The Supreme Court, on Friday, took up the hearing of the suo moto case filed on the way the Central government is handling the crisis of the second wave of coronavirus in the country. The court expressed impatience with the center’s approach to the process of curbing the spreading of the virus and vaccination. A bench headed by Justice D Y Chandrachud asked why there were different immunization prices for the central and state governments, and why the Center was not purchasing 100% of the vaccine doses.
The Supreme Court has also enquired the Centre about oxygen supply, distribution of emergency medicines, vaccination, etc, as part of the same case. The SC asked the Centre about the steps that are being taken to ensure that oxygen tankers and cylinders reach all hospitals and the amount of oxygen that is being supplied to each hospital. It also asked the Centre to produce complete details on the restrictions and actions taken on the lines of lockdown.
Furthermore, the SC asked if the poor and underprivileged people have internet access, and how they are able to register themselves for vaccination otherwise.It also asked how those working in cemeteries are being vaccinated, and if the Centre implementing Section 92 of the Patent Act. The SC also asked why there is a difference in the prices of vaccine doses being sold to central and state governments, and asked why the collection is not being carried out entirely by the Centre.

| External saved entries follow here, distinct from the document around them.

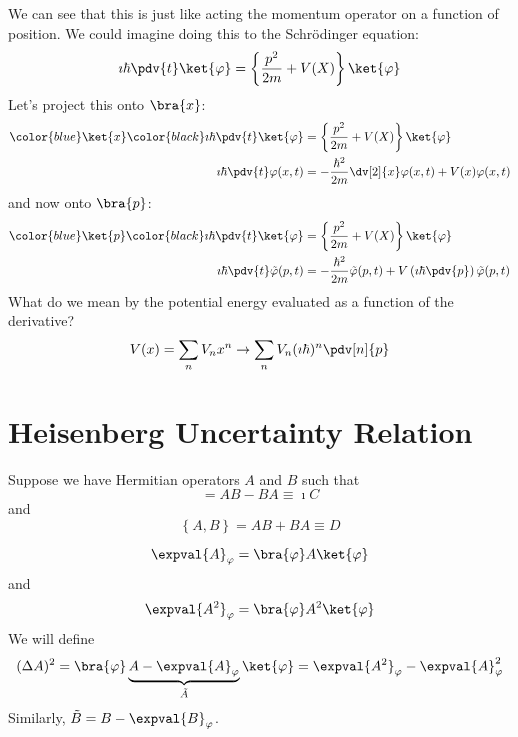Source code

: \documentclass[a4paper,twoside,master.tex]{subfiles}
\begin{document}
We can see that this is just like acting the momentum operator on a function of position. We could imagine doing this to the Schr\"odinger equation:
\begin{equation}
    \imath\hbar \pdv{t} \ket{\varphi} = \left\{ \frac{p^2}{2m} + V(X) \right\} \ket{\varphi}
\end{equation}
Let's project this onto $ \bra{x} $:
\begin{align}
    \color{blue} \ket{x} \color{black} \imath\hbar \pdv{t} \ket{\varphi} &= \left\{ \frac{p^2}{2m} + V(X) \right\} \ket{\varphi}\\
    \imath\hbar \pdv{t} \varphi(x,t) &= - \frac{\hbar^2}{2m} \dv[2]{x} \varphi (x,t) + V(x) \varphi (x,t)
\end{align}
and now onto $ \bra{p} $:
\begin{align}
    \color{blue} \ket{p} \color{black} \imath\hbar \pdv{t} \ket{\varphi} &= \left\{ \frac{p^2}{2m} + V(X) \right\} \ket{\varphi}\\
    \imath\hbar \pdv{t} \tilde{\varphi}(p,t) &= - \frac{\hbar^2}{2m} \tilde{\varphi}(p,t) + V\left( \imath\hbar \pdv{p} \right) \tilde{\varphi} (p,t)
\end{align}
What do we mean by the potential energy evaluated as a function of the derivative?
\begin{equation}
    V(x) = \sum_{n} V_n x^n \to \sum_{n} V_n (\imath\hbar)^n \pdv[n]{p}
\end{equation}

\section{Heisenberg Uncertainty Relation}
\label{sec:heisenberg_uncertainty_relation}
Suppose we have Hermitian operators $ A $ and $ B $ such that
\begin{equation}
    [A,B] = AB-BA \equiv \imath C
\end{equation}
and
\begin{equation}
    \left\{ A,B \right\}= AB+BA \equiv D
\end{equation}

\begin{equation}
    \expval{A}_{\varphi} = \bra{\varphi} A \ket{\varphi}
\end{equation}
and
\begin{equation}
    \expval{A^2}_{\varphi} = \bra{\varphi} A^2 \ket{\varphi}
\end{equation}
We will define
\begin{equation}
    (\Delta A)^2 = \bra{\varphi} \underbrace{A-\expval{A}_{\varphi}}_{\tilde{A}} \ket{\varphi} = \expval{A^2}_{\varphi} - \expval{A}_{\varphi}^2
\end{equation}
Similarly, $ \tilde{B} = B - \expval{B}_{\varphi} $.
\end{document}
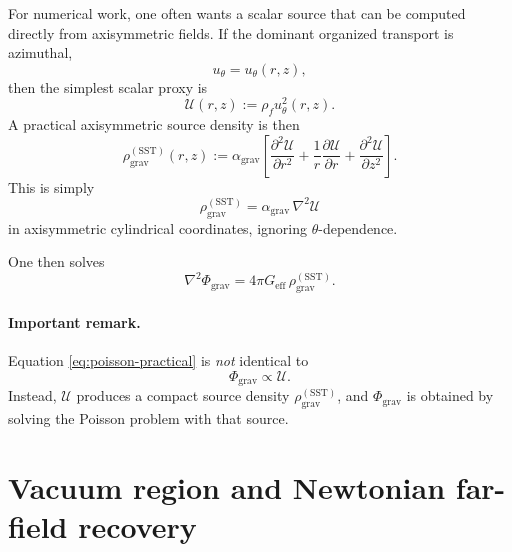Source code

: \documentclass[11pt]{article}
\newcommand{\rhoF}{\rho_{\!f}}
\newcommand{\eff}{\mathrm{eff}}
\newcommand{\SST}{\mathrm{SST}}
\newcommand{\grav}{\mathrm{grav}}
\begin{document}
        For numerical work, one often wants a scalar source that can be computed directly from axisymmetric fields. If the dominant organized transport is azimuthal,
        \[
            u_\theta = u_\theta(r,z),
        \]
        then the simplest scalar proxy is
        \begin{equation}
            \mathcal{U}(r,z):=\rhoF u_\theta^2(r,z).
            \label{eq:Urz}
        \end{equation}
        A practical axisymmetric source density is then
        \begin{equation}
            \boxed{
                \rho_{\grav}^{(\SST)}(r,z)
                :=
                \alpha_{\grav}
                \left[
                    \frac{\partial^2 \mathcal{U}}{\partial r^2}
                    +
                    \frac{1}{r}\frac{\partial \mathcal{U}}{\partial r}
                    +
                    \frac{\partial^2 \mathcal{U}}{\partial z^2}
                \right].
            }
            \label{eq:rho-g-axis}
        \end{equation}
        This is simply
        \begin{equation}
            \rho_{\grav}^{(\SST)} = \alpha_{\grav}\,\nabla^2 \mathcal{U}
            \label{eq:rho-g-axis-compact}
        \end{equation}
        in axisymmetric cylindrical coordinates, ignoring \(\theta\)-dependence.
        
        One then solves
        \begin{equation}
            \boxed{
                \nabla^2 \Phi_{\grav}
                =
                4\pi G_{\eff}\,\rho_{\grav}^{(\SST)}.
            }
            \label{eq:poisson-practical}
        \end{equation}
        
        \paragraph{Important remark.}
            Equation \eqref{eq:poisson-practical} is \emph{not} identical to
            \[
                \Phi_{\grav}\propto \mathcal{U}.
            \]
            Instead, \(\mathcal{U}\) produces a compact source density \(\rho_{\grav}^{(\SST)}\), and \(\Phi_{\grav}\) is obtained by solving the Poisson problem with that source.
        
        \section{Vacuum region and Newtonian far-field recovery}
        
\end{document}
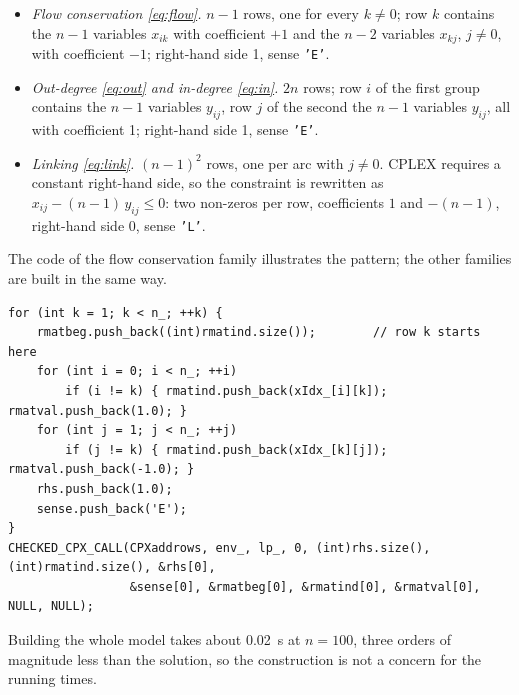 \documentclass[11pt,a4paper]{article}
\begin{document}
\begin{itemize}
  \item \emph{Flow conservation \eqref{eq:flow}.} $n-1$ rows, one for every $k\neq0$; row
    $k$ contains the $n-1$ variables $x_{ik}$ with coefficient $+1$ and the $n-2$ variables
    $x_{kj}$, $j\neq0$, with coefficient $-1$; right-hand side 1, sense \texttt{'E'}.
  \item \emph{Out-degree \eqref{eq:out} and in-degree \eqref{eq:in}.} $2n$ rows; row $i$
    of the first group contains the $n-1$ variables $y_{ij}$, row $j$ of the second the $n-1$
    variables $y_{ij}$, all with coefficient 1; right-hand side 1, sense \texttt{'E'}.
  \item \emph{Linking \eqref{eq:link}.} $(n-1)^2$ rows, one per arc with $j\neq0$. CPLEX
    requires a constant right-hand side, so the constraint is rewritten as
    $x_{ij}-(n-1)\,y_{ij}\le0$: two non-zeros per row, coefficients $1$ and $-(n-1)$,
    right-hand side 0, sense \texttt{'L'}.
\end{itemize}
The code of the flow conservation family illustrates the pattern; the other families are
built in the same way.
\begin{lstlisting}
for (int k = 1; k < n_; ++k) {
    rmatbeg.push_back((int)rmatind.size());        // row k starts here
    for (int i = 0; i < n_; ++i)
        if (i != k) { rmatind.push_back(xIdx_[i][k]); rmatval.push_back(1.0); }
    for (int j = 1; j < n_; ++j)
        if (j != k) { rmatind.push_back(xIdx_[k][j]); rmatval.push_back(-1.0); }
    rhs.push_back(1.0);
    sense.push_back('E');
}
CHECKED_CPX_CALL(CPXaddrows, env_, lp_, 0, (int)rhs.size(), (int)rmatind.size(), &rhs[0],
                 &sense[0], &rmatbeg[0], &rmatind[0], &rmatval[0], NULL, NULL);
\end{lstlisting}
Building the whole model takes about 0.02~s at $n=100$, three orders of magnitude less than
the solution, so the construction is not a concern for the running times.
\end{document}
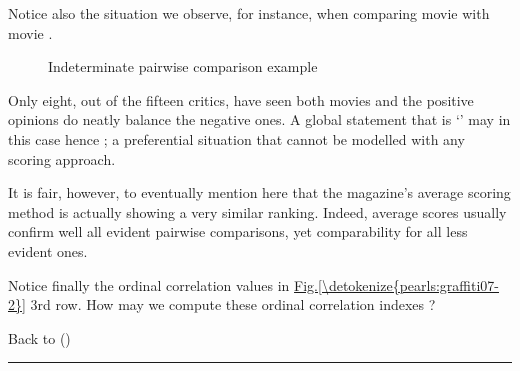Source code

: \documentclass[a4paper,12pt,english]{sphinxhowto}
\let\sphinxpxdimen\pdfpxdimen\else\newdimen\sphinxpxdimen
\begin{document}
\sphinxAtStartPar
Notice also the  situation we observe, for instance, when comparing movie  with movie .

\begin{sphinxVerbatim}[commandchars=\\\{\}]
\end{sphinxVerbatim}

\begin{figure}[H]
\centering
\capstart

\noindent\sphinxincludegraphics[width=400\sphinxpxdimen]{{graffiti07_6}.png}
\caption{Indeterminate pairwise comparison example}\label{\detokenize{pearls:id132}}\end{figure}

\sphinxAtStartPar
Only eight, out of the fifteen critics, have seen both movies and the positive opinions do neatly balance the negative ones. A global statement that  is ‘’   may in this case hence ; a preferential situation that cannot be modelled with any scoring approach.

\sphinxAtStartPar
It is fair, however, to eventually mention here that the  magazine’s average scoring method is actually showing a very similar ranking. Indeed, average scores usually confirm well all evident pairwise comparisons, yet  comparability for all less evident ones.

\sphinxAtStartPar
Notice finally the ordinal correlation  values in
\hyperref[\detokenize{pearls:graffiti07-2}]{Fig.\@ \ref{\detokenize{pearls:graffiti07-2}}} 3rd row. How may we compute these ordinal correlation indexes ?

\sphinxAtStartPar
Back to {\hyperref[\detokenize{pearls:pearls-label}]{}} ()


\bigskip\hrule\bigskip
\end{document}
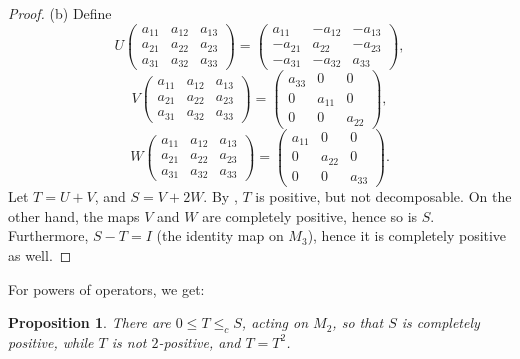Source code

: \documentclass[12pt]{amsart}
\theoremstyle{plain}
\newtheorem{proposition}[theorem]{Proposition}
\theoremstyle{definition}
\renewcommand{\leq}{\leqslant}
\begin{document}
\begin{proof}
(b) Define %
$$
U \begin{pmatrix}
   a_{11}  &  a_{12}  &  a_{13}  \\
   a_{21}  &  a_{22}  &  a_{23}  \\
   a_{31}  &  a_{32}  &  a_{33}
\end{pmatrix} =
\begin{pmatrix}
   a_{11}    &  - a_{12}  &  - a_{13}  \\
   - a_{21}  &  a_{22}    &  - a_{23}  \\
   - a_{31}  &  - a_{32}  &  a_{33}
\end{pmatrix} ,
$$
$$
V \begin{pmatrix}
   a_{11}  &  a_{12}  &  a_{13}  \\
   a_{21}  &  a_{22}  &  a_{23}  \\
   a_{31}  &  a_{32}  &  a_{33}
\end{pmatrix} =
\begin{pmatrix}
   a_{33}  &  0         &  0            \\
   0         &  a_{11}  &  0            \\
   0         &  0          &  a_{22}
\end{pmatrix} ,
$$
$$
W \begin{pmatrix}
   a_{11}  &  a_{12}  &  a_{13}  \\
   a_{21}  &  a_{22}  &  a_{23}  \\
   a_{31}  &  a_{32}  &  a_{33}
\end{pmatrix} =
\begin{pmatrix}
   a_{11}   &  0         &  0            \\
   0        &  a_{22}    &  0            \\
   0        &  0         &  a_{33}
\end{pmatrix} .
$$
Let $T = U + V$, and $S = V + 2W$.
By \cite{St82}, $T$ is positive, but not decomposable. On the other hand,
the maps $V$ and $W$ are completely positive, hence so is $S$. Furthermore,
$S - T = I$ (the identity map on $M_3$), hence it is completely positive as well.
\end{proof}

For powers of operators, we get:

\begin{proposition}\label{prop:nogo powers}
There are $0 \leq T \leq_c S$, acting on $M_2$, so that $S$ is completely positive,
while $T$ is not $2$-positive, and $T = T^2$.
\end{proposition}
\end{document}

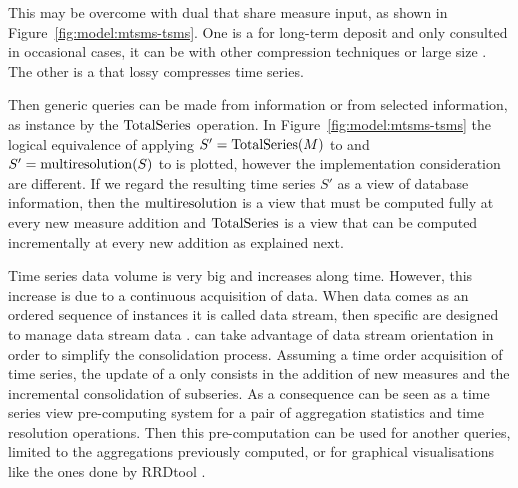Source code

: This may be overcome with dual  that share measure input,
as shown in Figure~\ref{fig:model:mtsms-tsms}. One is a 
for long-term deposit and only consulted in occasional cases, it can
be  with other compression techniques or large size
. The other is a  that lossy compresses time
series.

Then generic queries can be made from  information or from
 selected information, as instance by the $\operatorname{TotalSeries}$
operation. In Figure~\ref{fig:model:mtsms-tsms} the logical
equivalence of applying $S'=\operatorname{TotalSeries}(M)$ to  and
$S'=\operatorname{multiresolution}(S)$ to  is plotted, however the
implementation consideration are different. If we regard the resulting
time series $S'$ as a view of database information, then the
$\operatorname{multiresolution}$ is a view that must be computed fully at every new
measure addition and $\operatorname{TotalSeries}$ is a view that can be computed
incrementally at every new addition as explained next.


Time series data volume is very big and increases along time. However,
this increase is due to a continuous acquisition of data. When data
comes as an ordered sequence of instances it is called data stream,
then specific  are designed to manage data stream data
\cite{stonebraker05:sigmod}.   can take advantage of data
stream orientation in order to simplify the consolidation process.
Assuming a time order acquisition of time series, the update of a
 only consists in the addition of new measures and the
incremental consolidation of subseries.  As a consequence 
can be seen as a time series view pre-computing system for a pair of
aggregation statistics and time resolution operations.  Then this
pre-computation can be used for another queries, limited to the
aggregations previously computed, or for graphical visualisations like
the ones done by RRDtool \cite{rrdtool}.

The SC also asked how vaccine manufacturers are maintaining equality between states in order to provide doses, and why the Centre did not follow the national immunization program procedures. The Center has also been asked about the population between the ages of 18-44, and the steps that are being taken to vaccinate this population.
The court asked the Centre to submit a record of how it plans to control corona treatment prices, and how are medical staff are overcoming shortages, The Centre has also been asked how temporary treatment centers were being set up if there was a shortage of beds in hospitals.
Going a step ahead, the SC said that it is not wrong to seek help on social media and that false information should not be spread around social media, which would make citizens panic. The SC also said that no action should be taken against anyone who is seeking medical help on social media by the center and that it would be considered contempt of court if such a thing was done.